Dissertation: “Cosmopolitan Southerner: The Life and World of William Alexander Percy.”  Ben Wise received his Ph.D. from Rice University. William Alexander Percy is well known to students of the American South as author of Lanterns on the Levee, plantation owner, and adoptive father of the novelist Walker Percy. Wise’s project considers the lesser-known aspects of Percy’s historical experience: namely his participation in and contribution to the emergence of a modern gay identity in America. Following his fellowship year, Wise went on to join the history faculty at the University of Florida. He is the author of William Alexander Percy: The Curious Life of a Mississippi Planter and Sexual Freethinker (UNC Press, 2012).

2007-08

Stephen Inrig, Ph.D.
Dissertation: “In a Place So Ordinary: North Carolina and the Problem of AIDS.”  Stephen Inrig received his Ph.D. from Duke University. Taking its title from a line in Albert Camus’s The Plague, Stephen Inrig’s work provides a historical analysis of the AIDS epidemic in North Carolina. He explores the ways HIV/AIDS affected people in North Carolina and how people in the state shaped responses to the epidemic in the United States and around the world. Key to Inrig’s analysis is the role southern communities played in transitioning AIDS policies away from their exceptionalist origins toward more traditional public health strategies. Following his fellowship year, Inrig went on to join the faculty of the University of Texas Southwestern Medical Center in the Department of Clinical Sciences Division of Outcomes and Health Sciences Research.
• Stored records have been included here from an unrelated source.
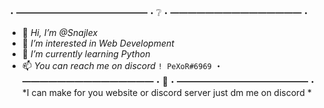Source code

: ・━━━━━━━━━━━━━━━・❔・━━━━━━━━━━━━━━━・
- 👋 *Hi, I’m @Snajlex*
- 👀 *I’m interested in Web Development*
- 🌱 *I’m currently learning Python*
- 📫 *You can reach me on discord* `! PeXoR#6969`
・━━━━━━━━━━━━━━━・🛒・━━━━━━━━━━━━━━━・
*I can make for you website or 
discord server just dm me on discord *

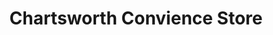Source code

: ---
title: "Chartsworth Convience Store"
url: /fleetwood/chartsworth-convience-store/
shop: convenience
---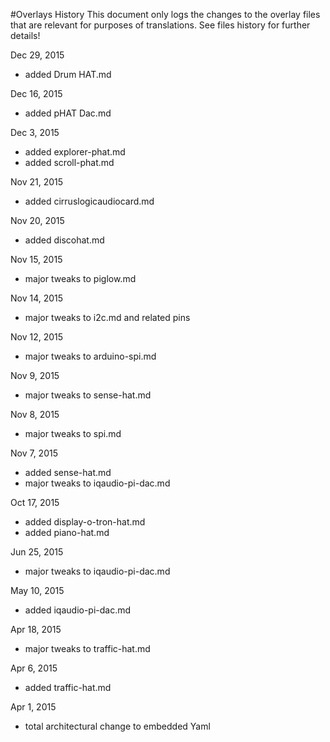 #Overlays History
This document only logs the changes to the overlay files that are relevant for purposes of translations. See files history for further details!

Dec 29, 2015
- added Drum HAT.md

Dec 16, 2015
- added pHAT Dac.md

Dec 3, 2015
- added explorer-phat.md
- added scroll-phat.md

Nov 21, 2015
- added cirruslogicaudiocard.md

Nov 20, 2015
- added discohat.md

Nov 15, 2015
- major tweaks to piglow.md

Nov 14, 2015
- major tweaks to i2c.md and related pins

Nov 12, 2015
- major tweaks to arduino-spi.md

Nov 9, 2015
- major tweaks to sense-hat.md

Nov 8, 2015
- major tweaks to spi.md

Nov 7, 2015
- added sense-hat.md
- major tweaks to iqaudio-pi-dac.md

Oct 17, 2015
- added display-o-tron-hat.md
- added piano-hat.md

Jun 25, 2015
- major tweaks to iqaudio-pi-dac.md

May 10, 2015
- added iqaudio-pi-dac.md

Apr 18, 2015
- major tweaks to traffic-hat.md

Apr 6, 2015
- added traffic-hat.md

Apr 1, 2015
- total architectural change to embedded Yaml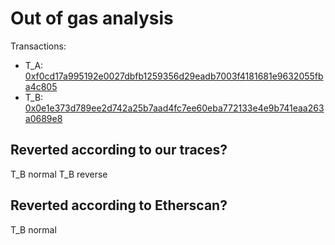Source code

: # Out of gas analysis

Transactions:
- T_A: [0xf0cd17a995192e0027dbfb1259356d29eadb7003f4181681e9632055fba4c805](https://etherscan.io/tx/0xf0cd17a995192e0027dbfb1259356d29eadb7003f4181681e9632055fba4c805)
- T_B: [0x0e1e373d789ee2d742a25b7aad4fc7ee60eba772133e4e9b741eaa263a0689e8](https://etherscan.io/tx/0x0e1e373d789ee2d742a25b7aad4fc7ee60eba772133e4e9b741eaa263a0689e8)

## Reverted according to our traces?

T_B normal
T_B reverse

## Reverted according to Etherscan?

T_B normal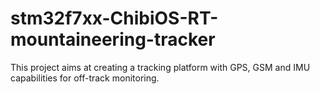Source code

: # stm32f7xx-ChibiOS-RT-mountaineering-tracker
This project aims at creating a tracking platform with GPS, GSM and IMU capabilities for off-track monitoring.
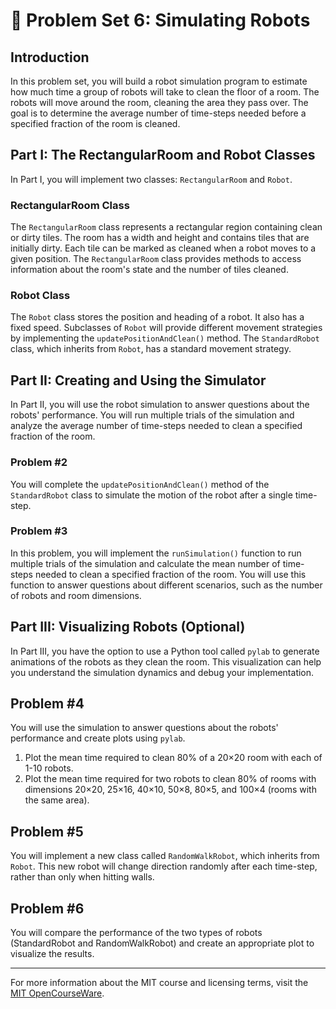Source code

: # 🧩 Problem Set 6: Simulating Robots

## Introduction

In this problem set, you will build a robot simulation program to estimate how much time a group of robots will take to clean the floor of a room. The robots will move around the room, cleaning the area they pass over. The goal is to determine the average number of time-steps needed before a specified fraction of the room is cleaned.

## Part I: The RectangularRoom and Robot Classes

In Part I, you will implement two classes: `RectangularRoom` and `Robot`.

### RectangularRoom Class

The `RectangularRoom` class represents a rectangular region containing clean or dirty tiles. The room has a width and height and contains tiles that are initially dirty. Each tile can be marked as cleaned when a robot moves to a given position. The `RectangularRoom` class provides methods to access information about the room's state and the number of tiles cleaned.

### Robot Class

The `Robot` class stores the position and heading of a robot. It also has a fixed speed. Subclasses of `Robot` will provide different movement strategies by implementing the `updatePositionAndClean()` method. The `StandardRobot` class, which inherits from `Robot`, has a standard movement strategy.

## Part II: Creating and Using the Simulator

In Part II, you will use the robot simulation to answer questions about the robots' performance. You will run multiple trials of the simulation and analyze the average number of time-steps needed to clean a specified fraction of the room.

### Problem #2

You will complete the `updatePositionAndClean()` method of the `StandardRobot` class to simulate the motion of the robot after a single time-step.

### Problem #3

In this problem, you will implement the `runSimulation()` function to run multiple trials of the simulation and calculate the mean number of time-steps needed to clean a specified fraction of the room. You will use this function to answer questions about different scenarios, such as the number of robots and room dimensions.

## Part III: Visualizing Robots (Optional)

In Part III, you have the option to use a Python tool called `pylab` to generate animations of the robots as they clean the room. This visualization can help you understand the simulation dynamics and debug your implementation.

## Problem #4

You will use the simulation to answer questions about the robots' performance and create plots using `pylab`.

1. Plot the mean time required to clean 80% of a 20×20 room with each of 1-10 robots.
2. Plot the mean time required for two robots to clean 80% of rooms with dimensions 20×20, 25×16, 40×10, 50×8, 80×5, and 100×4 (rooms with the same area).

## Problem #5

You will implement a new class called `RandomWalkRobot`, which inherits from `Robot`. This new robot will change direction randomly after each time-step, rather than only when hitting walls.

## Problem #6

You will compare the performance of the two types of robots (StandardRobot and RandomWalkRobot) and create an appropriate plot to visualize the results.

---
For more information about the MIT course and licensing terms, visit the [MIT OpenCourseWare](http://ocw.mit.edu/terms).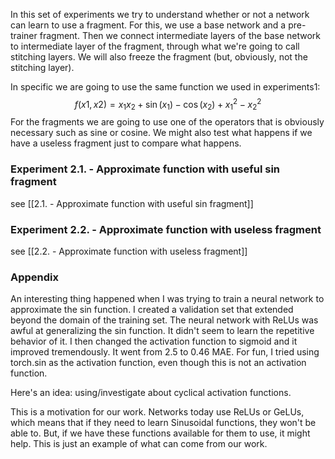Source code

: In this set of experiments we try to understand whether or not a network can learn to use a fragment. For this, we use a base network and a pre-trainer fragment. Then we connect intermediate layers of the base network to intermediate layer of the fragment, through what we're going to call stitching layers. We will also freeze the fragment (but, obviously, not the stitching layer). 

In specific we are going to use the same function we used in experiments1:
$$\begin{equation}
f(x1​,x2​)=x_1 x_2​+\sin(x_1​)−\cos(x_2​)+x_1^2​−x_2^2
\end{equation}$$​For the fragments we are going to use one of the operators that is obviously necessary such as sine or cosine. We might also test what happens if we have a useless fragment just to compare what happens.


### Experiment 2.1. - Approximate function with useful sin fragment
see [[2.1.  - Approximate function with useful sin fragment]]


### Experiment 2.2. - Approximate function with useless fragment
see [[2.2. - Approximate function with useless fragment]]



###  Appendix

An interesting thing happened when I was trying to train a neural network to approximate the sin function. I created a validation set that extended beyond the domain of the training set. The neural network with ReLUs was awful at generalizing the sin function. It didn't seem to learn the repetitive behavior of it. I then changed the activation function to sigmoid and it improved tremendously. It went from 2.5 to 0.46 MAE. For fun, I tried using torch.sin as the activation function, even though this is not an activation function. 

Here's an idea: using/investigate about cyclical activation functions.

This is a motivation for our work. Networks today use ReLUs or GeLUs, which means that if they need to learn Sinusoidal functions, they won't be able to. But, if we have these functions available for them to use, it might help. This is just an example of what can come from our work. 


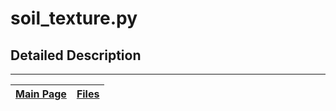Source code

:# soil\_texture.py #



## Detailed Description ##




---
| [Main Page](ambhas.md) | [Files](ambhas_files.md) |
|:-----------------------|:-------------------------|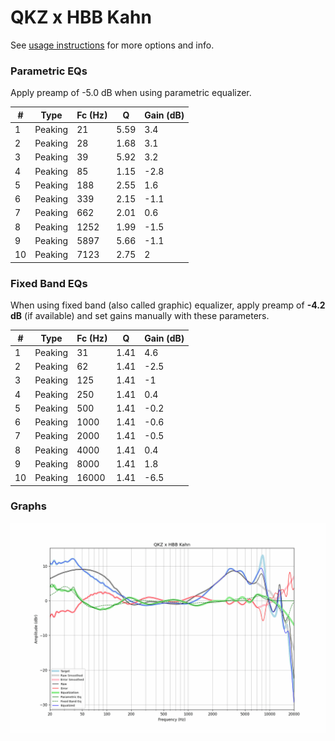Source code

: # QKZ x HBB Kahn
See [usage instructions](https://github.com/jaakkopasanen/AutoEq#usage) for more options and info.

### Parametric EQs
Apply preamp of -5.0 dB when using parametric equalizer.

|   # | Type    |   Fc (Hz) |    Q |   Gain (dB) |
|-----|---------|-----------|------|-------------|
|   1 | Peaking |        21 | 5.59 |         3.4 |
|   2 | Peaking |        28 | 1.68 |         3.1 |
|   3 | Peaking |        39 | 5.92 |         3.2 |
|   4 | Peaking |        85 | 1.15 |        -2.8 |
|   5 | Peaking |       188 | 2.55 |         1.6 |
|   6 | Peaking |       339 | 2.15 |        -1.1 |
|   7 | Peaking |       662 | 2.01 |         0.6 |
|   8 | Peaking |      1252 | 1.99 |        -1.5 |
|   9 | Peaking |      5897 | 5.66 |        -1.1 |
|  10 | Peaking |      7123 | 2.75 |         2   |

### Fixed Band EQs
When using fixed band (also called graphic) equalizer, apply preamp of **-4.2 dB** (if available) and set gains manually with these parameters.

|   # | Type    |   Fc (Hz) |    Q |   Gain (dB) |
|-----|---------|-----------|------|-------------|
|   1 | Peaking |        31 | 1.41 |         4.6 |
|   2 | Peaking |        62 | 1.41 |        -2.5 |
|   3 | Peaking |       125 | 1.41 |        -1   |
|   4 | Peaking |       250 | 1.41 |         0.4 |
|   5 | Peaking |       500 | 1.41 |        -0.2 |
|   6 | Peaking |      1000 | 1.41 |        -0.6 |
|   7 | Peaking |      2000 | 1.41 |        -0.5 |
|   8 | Peaking |      4000 | 1.41 |         0.4 |
|   9 | Peaking |      8000 | 1.41 |         1.8 |
|  10 | Peaking |     16000 | 1.41 |        -6.5 |

### Graphs
![](./QKZ%20x%20HBB%20Kahn.png)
He is the author of North Carolina and the Problem of AIDS: Advocacy, Politics, and Race in the South (UNC Press, 2011).

Danielle McGuire, Ph.D.
Dissertation: “At the Dark End of the Street: Sexualized Violence, Community Mobilization, and the African American Freedom Struggle.”  Danielle McGuire received her Ph.D. from Rutgers University. Focusing on the period from 1940 to 1975, McGuire examined how sexual violence and the defense of black womanhood served as catalysts for the modern Civil Rights Movement. In viewing civil rights history through the lens of sexual assault, McGuire’s work shed light on issues of sexual violence and power that plague communities throughout the world. Following her fellowship year, McGuire went on to join the history faculty at Wayne State University.

2006-07

Katherine Charron, Ph.D.
Dissertation: “Teaching Citizenship: Septima Poinsette Clark and the Transformation of the African American Freedom Struggle.”  Kat Charron received her Ph.D. from Yale University. While a fellow, Charron turned her dissertation on African American civil rights activist and educator Septima Poinsette Clark into a book. Following her fellowship year, Charron went on to join the history faculty at North Carolina State University. She is the author of Freedom’s Teacher: The Life of Septima Clark (UNC Press, 2009).

Amy Wood, Ph.D.
Dissertation: “Spectacles of Suffering: Witnessing Lynching in the New South.”  Amy Wood received her Ph.D. from Emory University. During her postdoctoral year, Wood revised her dissertation on lynching, white supremacy, and spectacle in the New South. Following her fellowship year, Wood went on to join the history faculty at Illinois State University. She is the author of Lynching and Spectacle: Witnessing Racial Violence in America, 1890-1940 (UNC Press, 2009).